◆ **AIM OF THE TASK**
Check each line of the data, and copy those where "account" appears.

-- EXTRACTED RECORDS follows --

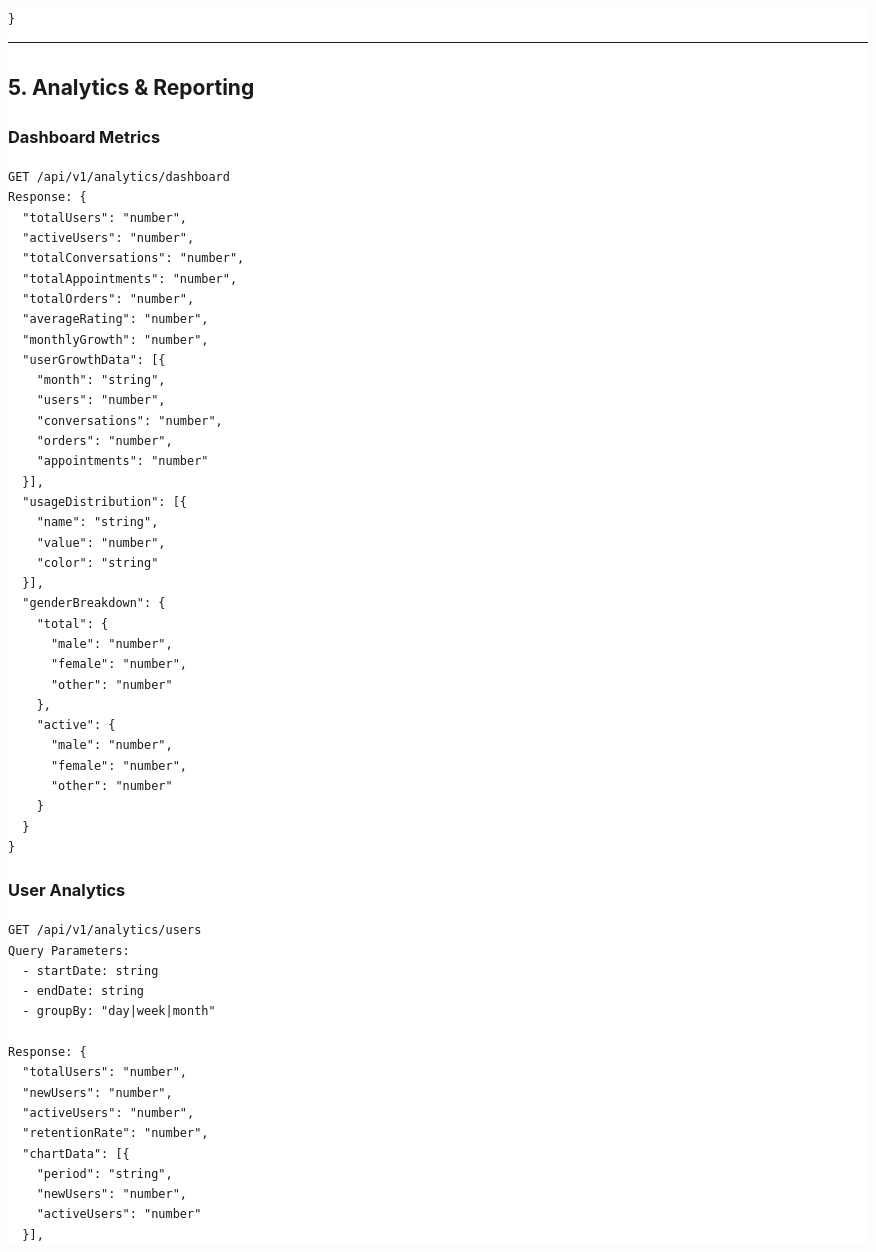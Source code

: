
 ```
}
```

---

## 5. Analytics & Reporting

### Dashboard Metrics
```
GET /api/v1/analytics/dashboard
Response: {
  "totalUsers": "number",
  "activeUsers": "number",
  "totalConversations": "number",
  "totalAppointments": "number",
  "totalOrders": "number",
  "averageRating": "number",
  "monthlyGrowth": "number",
  "userGrowthData": [{
    "month": "string",
    "users": "number",
    "conversations": "number",
    "orders": "number",
    "appointments": "number"
  }],
  "usageDistribution": [{
    "name": "string",
    "value": "number",
    "color": "string"
  }],
  "genderBreakdown": {
    "total": {
      "male": "number",
      "female": "number",
      "other": "number"
    },
    "active": {
      "male": "number",
      "female": "number",
      "other": "number"
    }
  }
}
```

### User Analytics
```
GET /api/v1/analytics/users
Query Parameters:
  - startDate: string
  - endDate: string
  - groupBy: "day|week|month"

Response: {
  "totalUsers": "number",
  "newUsers": "number",
  "activeUsers": "number",
  "retentionRate": "number",
  "chartData": [{
    "period": "string",
    "newUsers": "number",
    "activeUsers": "number"
  }],
```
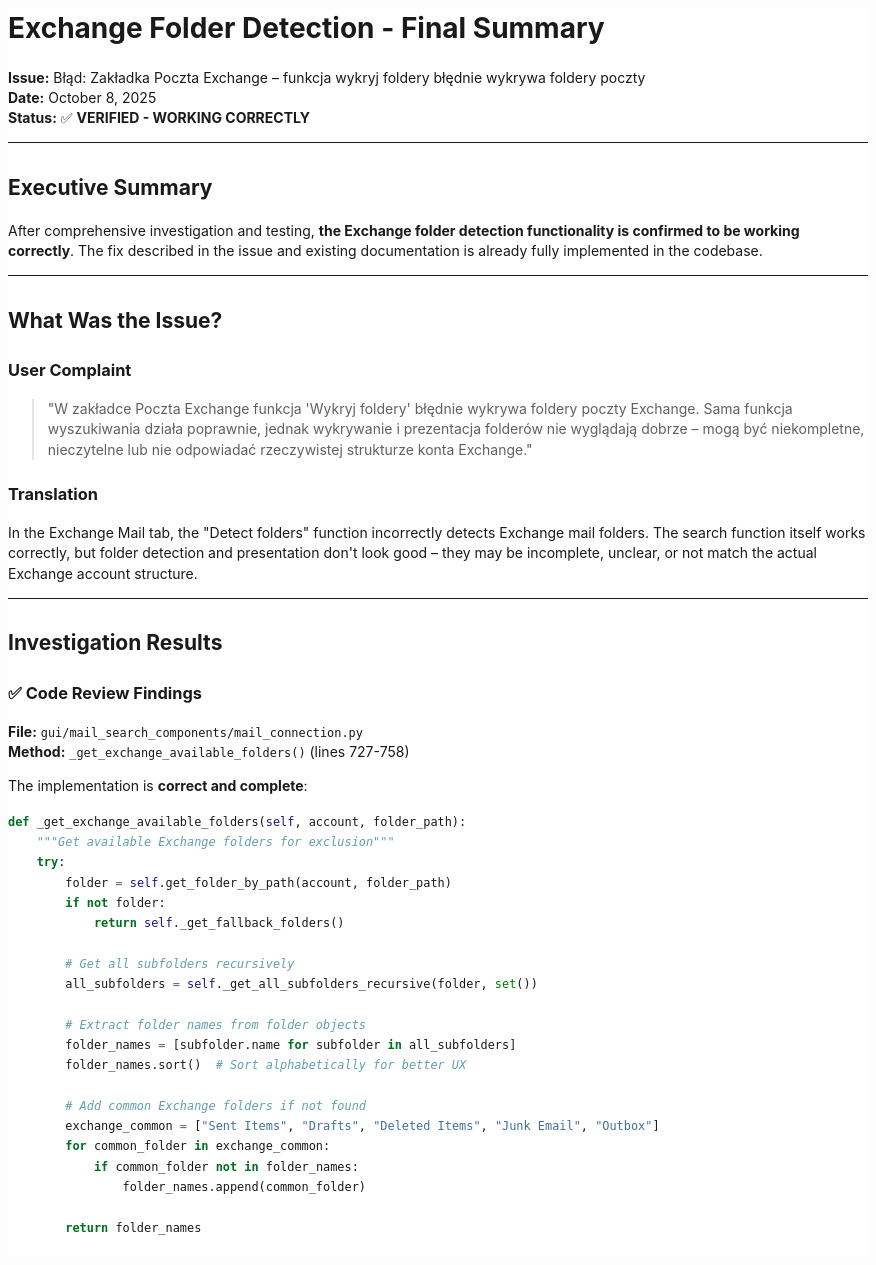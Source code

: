 # Exchange Folder Detection - Final Summary

**Issue:** Błąd: Zakładka Poczta Exchange – funkcja wykryj foldery błędnie wykrywa foldery poczty  
**Date:** October 8, 2025  
**Status:** ✅ **VERIFIED - WORKING CORRECTLY**

---

## Executive Summary

After comprehensive investigation and testing, **the Exchange folder detection functionality is confirmed to be working correctly**. The fix described in the issue and existing documentation is already fully implemented in the codebase.

---

## What Was the Issue?

### User Complaint
> "W zakładce Poczta Exchange funkcja 'Wykryj foldery' błędnie wykrywa foldery poczty Exchange. Sama funkcja wyszukiwania działa poprawnie, jednak wykrywanie i prezentacja folderów nie wyglądają dobrze – mogą być niekompletne, nieczytelne lub nie odpowiadać rzeczywistej strukturze konta Exchange."

### Translation
In the Exchange Mail tab, the "Detect folders" function incorrectly detects Exchange mail folders. The search function itself works correctly, but folder detection and presentation don't look good – they may be incomplete, unclear, or not match the actual Exchange account structure.

---

## Investigation Results

### ✅ Code Review Findings

**File:** `gui/mail_search_components/mail_connection.py`  
**Method:** `_get_exchange_available_folders()` (lines 727-758)

The implementation is **correct and complete**:

```python
def _get_exchange_available_folders(self, account, folder_path):
    """Get available Exchange folders for exclusion"""
    try:
        folder = self.get_folder_by_path(account, folder_path)
        if not folder:
            return self._get_fallback_folders()
        
        # Get all subfolders recursively
        all_subfolders = self._get_all_subfolders_recursive(folder, set())
        
        # Extract folder names from folder objects
        folder_names = [subfolder.name for subfolder in all_subfolders]
        folder_names.sort()  # Sort alphabetically for better UX
        
        # Add common Exchange folders if not found
        exchange_common = ["Sent Items", "Drafts", "Deleted Items", "Junk Email", "Outbox"]
        for common_folder in exchange_common:
            if common_folder not in folder_names:
                folder_names.append(common_folder)
        
        return folder_names
        
```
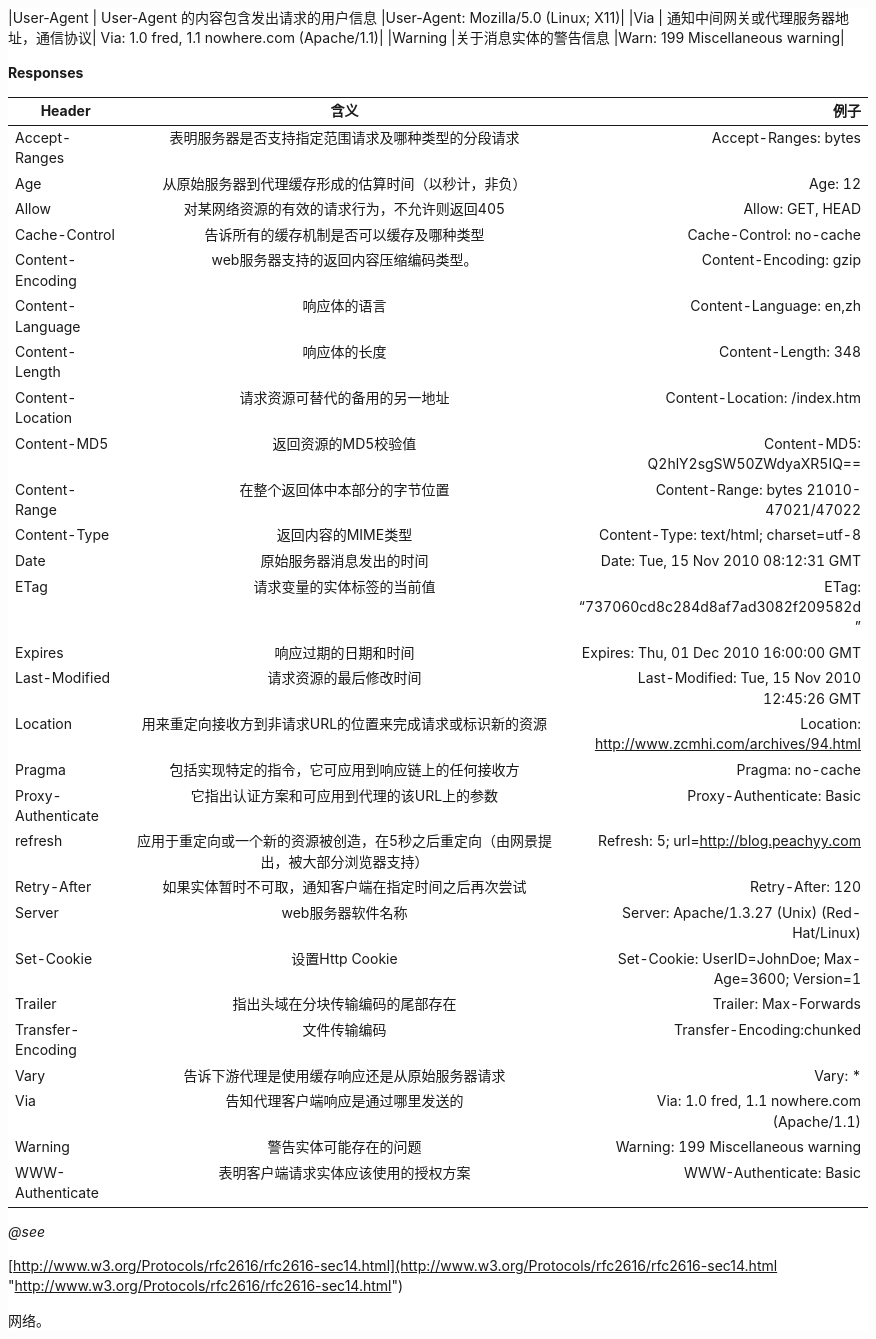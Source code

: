 |User-Agent	 |   User-Agent  的内容包含发出请求的用户信息	|User-Agent: Mozilla/5.0 (Linux; X11)|
|Via	     | 通知中间网关或代理服务器地址，通信协议|	Via: 1.0 fred, 1.1 nowhere.com (Apache/1.1)|
|Warning	 |关于消息实体的警告信息	|Warn: 199 Miscellaneous warning|

**Responses**


| Header                   | 含义                      |例子                                     |
| ---------------------------|:-----------------------------------------------------:| ------------------:|
|Accept-Ranges	             |表明服务器是否支持指定范围请求及哪种类型的分段请求	         |Accept-Ranges: bytes|
|Age	                     |从原始服务器到代理缓存形成的估算时间（以秒计，非负）	         |Age: 12|
|Allow	                     |对某网络资源的有效的请求行为，不允许则返回405	             |Allow: GET, HEAD|
|Cache-Control	             |告诉所有的缓存机制是否可以缓存及哪种类型	                 |Cache-Control: no-cache|
|Content-Encoding	         |web服务器支持的返回内容压缩编码类型。	                     |Content-Encoding: gzip|
|Content-Language	         |响应体的语言	                                         |Content-Language: en,zh|
|Content-Length	             |响应体的长度	                                         |Content-Length: 348|
|Content-Location	         |请求资源可替代的备用的另一地址	                         |Content-Location: /index.htm|
|Content-MD5	                 |返回资源的MD5校验值	                                     |Content-MD5: Q2hlY2sgSW50ZWdyaXR5IQ==|
|Content-Range	             |在整个返回体中本部分的字节位置	                         |Content-Range: bytes 21010-47021/47022|
|Content-Type	             |返回内容的MIME类型	                                     |Content-Type: text/html; charset=utf-8|
|Date	                     |原始服务器消息发出的时间	                                 |Date: Tue, 15 Nov 2010 08:12:31 GMT|
|ETag	                     |请求变量的实体标签的当前值	                             |ETag: “737060cd8c284d8af7ad3082f209582d”|
|Expires	                 |响应过期的日期和时间	                                     |Expires: Thu, 01 Dec 2010 16:00:00 GMT|
|Last-Modified	             |请求资源的最后修改时间	                                 |Last-Modified: Tue, 15 Nov 2010 12:45:26 GMT|
|Location	                 |用来重定向接收方到非请求URL的位置来完成请求或标识新的资源	 |Location: http://www.zcmhi.com/archives/94.html|
|Pragma	                     |包括实现特定的指令，它可应用到响应链上的任何接收方	         |Pragma: no-cache|
|Proxy-Authenticate	         |它指出认证方案和可应用到代理的该URL上的参数	             |Proxy-Authenticate: Basic|
|refresh	                 |应用于重定向或一个新的资源被创造，在5秒之后重定向（由网景提出，被大部分浏览器支持） |Refresh: 5; url=http://blog.peachyy.com|
|Retry-After	                 |如果实体暂时不可取，通知客户端在指定时间之后再次尝试	         |Retry-After: 120|
|Server	                     |web服务器软件名称	                                     |Server: Apache/1.3.27 (Unix) (Red-Hat/Linux)|
|Set-Cookie	                 |设置Http Cookie	                                     |Set-Cookie: UserID=JohnDoe; Max-Age=3600; Version=1|
|Trailer	                 |指出头域在分块传输编码的尾部存在	                         |Trailer: Max-Forwards|
|Transfer-Encoding	         |文件传输编码	                                         |Transfer-Encoding:chunked|
|Vary	                     |告诉下游代理是使用缓存响应还是从原始服务器请求	             |Vary: *|
|Via	                     |告知代理客户端响应是通过哪里发送的	                         |Via: 1.0 fred, 1.1 nowhere.com (Apache/1.1)|
|Warning	                 |警告实体可能存在的问题	                                 |Warning: 199 Miscellaneous warning|
|WWW-Authenticate	         |表明客户端请求实体应该使用的授权方案	                     |WWW-Authenticate: Basic|


*@see*

 [http://www.w3.org/Protocols/rfc2616/rfc2616-sec14.html](http://www.w3.org/Protocols/rfc2616/rfc2616-sec14.html "http://www.w3.org/Protocols/rfc2616/rfc2616-sec14.html") 

 网络。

-- EXTRACTED RECORDS concluded --

◆ **SOLUTION TO THIS EXERCISE**
In the Exchange Mail tab, the "Detect folders" function incorrectly detects Exchange mail folders. The search function itself works correctly, but folder detection and presentation don't look good – they may be incomplete, unclear, or not match the actual Exchange account structure.
def _get_exchange_available_folders(self, account, folder_path):
        folder = self.get_folder_by_path(account, folder_path)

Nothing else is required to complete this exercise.